Für die Volksbühne hat Fred Kelemen das Personal aus Eugene O'Neills "Gier unter Ulmen" zu Kinohelden gemacht

Das Ende sieht fast wie der Anfang aus. Zwei Männer auf einer Bank, ein schäbiges Farmhaus im Rücken, dahinter gleich die Wüste. Zweieinhalb Stunden haben im Volksbühnenstudio auch die Zuschauer auf Bänken gesessen. Mit der gleichen Gier haben sie auf das Theater gewartet wie die Menschen in Eugene O'Neills "Desire under the Elms - Gier unter Ulmen" auf das bisschen Leben, das sie am Ende nicht bekommen. Denn Fred Kelemen, Regisseur des Abends, hat das Theater verweigert und stattdessen Filme gezeigt.

 

Damit ist er manchmal dem Stück ganz nahe gekommen. Seit letzten September experimentiert die Volksbühne mit einer Art Medienverbund aus Film und Theater. Nun kam erstmals ein Filmregisseur zum Zuge: Fred Kelemen - seit zwei preisgekrönten Filmen ein hoch gehandeltes Nachwuchstalent - mit einer ersten Theaterarbeit.
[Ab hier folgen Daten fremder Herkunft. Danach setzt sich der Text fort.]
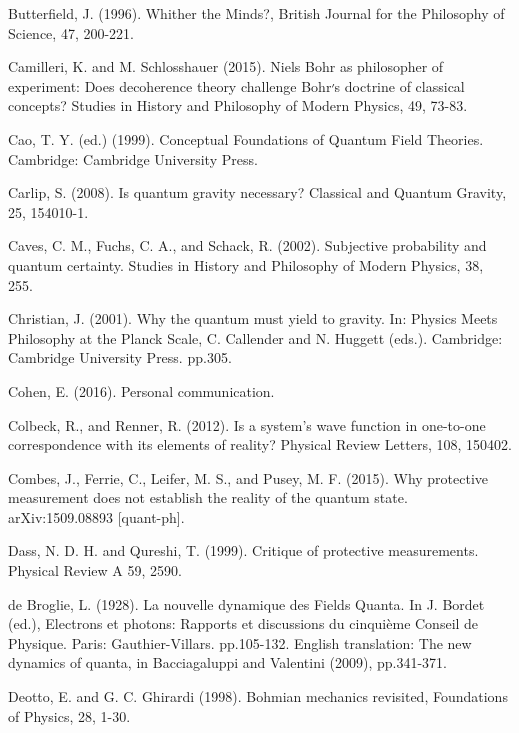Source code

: \begin{thebibliography}{}
\bibitem{} Butterfield, J. (1996). Whither the Minds?, British Journal for the Philosophy of Science, 47, 200-221.

\bibitem{}  Camilleri, K. and M. Schlosshauer (2015). Niels Bohr as philosopher of experiment: Does decoherence theory challenge Bohr׳s doctrine of classical concepts? Studies in History and Philosophy of Modern Physics, 49, 73-83.

\bibitem{} Cao, T. Y. (ed.) (1999). Conceptual Foundations of Quantum Field Theories. Cambridge: Cambridge University Press.

\bibitem{}  Carlip, S. (2008). Is quantum gravity necessary? Classical and Quantum Gravity, 25, 154010-1.


\bibitem{} Caves, C. M., Fuchs, C. A., and Schack, R. (2002). Subjective probability and quantum certainty. Studies in History and Philosophy of Modern Physics, 38, 255.

\bibitem{} Christian,  J. (2001). Why the quantum must yield to gravity. In: Physics Meets Philosophy at the Planck Scale,  C. Callender and N. Huggett (eds.). Cambridge: Cambridge University Press. pp.305.

\bibitem{} Cohen, E. (2016). Personal communication.

\bibitem{} Colbeck, R., and Renner, R. (2012). Is a system's wave function in one-to-one correspondence with its elements of reality? Physical Review Letters, 108, 150402.

\bibitem{} Combes, J., Ferrie, C., Leifer, M. S., and Pusey, M. F. (2015). Why protective measurement does not establish the reality of the quantum state. arXiv:1509.08893 [quant-ph].

\bibitem{} Dass, N. D. H. and Qureshi, T. (1999). Critique of protective measurements. Physical Review A 59, 2590.

\bibitem{} de Broglie, L. (1928). La nouvelle dynamique des Fields Quanta. In J. Bordet (ed.), Electrons et photons: Rapports et discussions du cinquième Conseil de Physique. Paris: Gauthier-Villars. pp.105-132. English translation: The new dynamics of quanta, in Bacciagaluppi and Valentini (2009), pp.341-371.

\bibitem{}  Deotto, E. and G. C. Ghirardi (1998). Bohmian mechanics revisited, Foundations of Physics, 28,  1-30.


\end{thebibliography}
In Bert Neumanns Wüstenlandschaft steht jetzt ein kleines Farmhaus mit Schaukelstuhl und Veranda, ein karge Idylle. Der Blick nach innen ist bloß per Filmprojektion möglich. Es gibt zwei Leinwände, eine direkt am Haus, eine andere weit hinter der Szene. Dort herrscht allerdings brutalstes Wohnküchenelend, mit Schnaps, Masturbation und billigen Pin-ups überm Bett.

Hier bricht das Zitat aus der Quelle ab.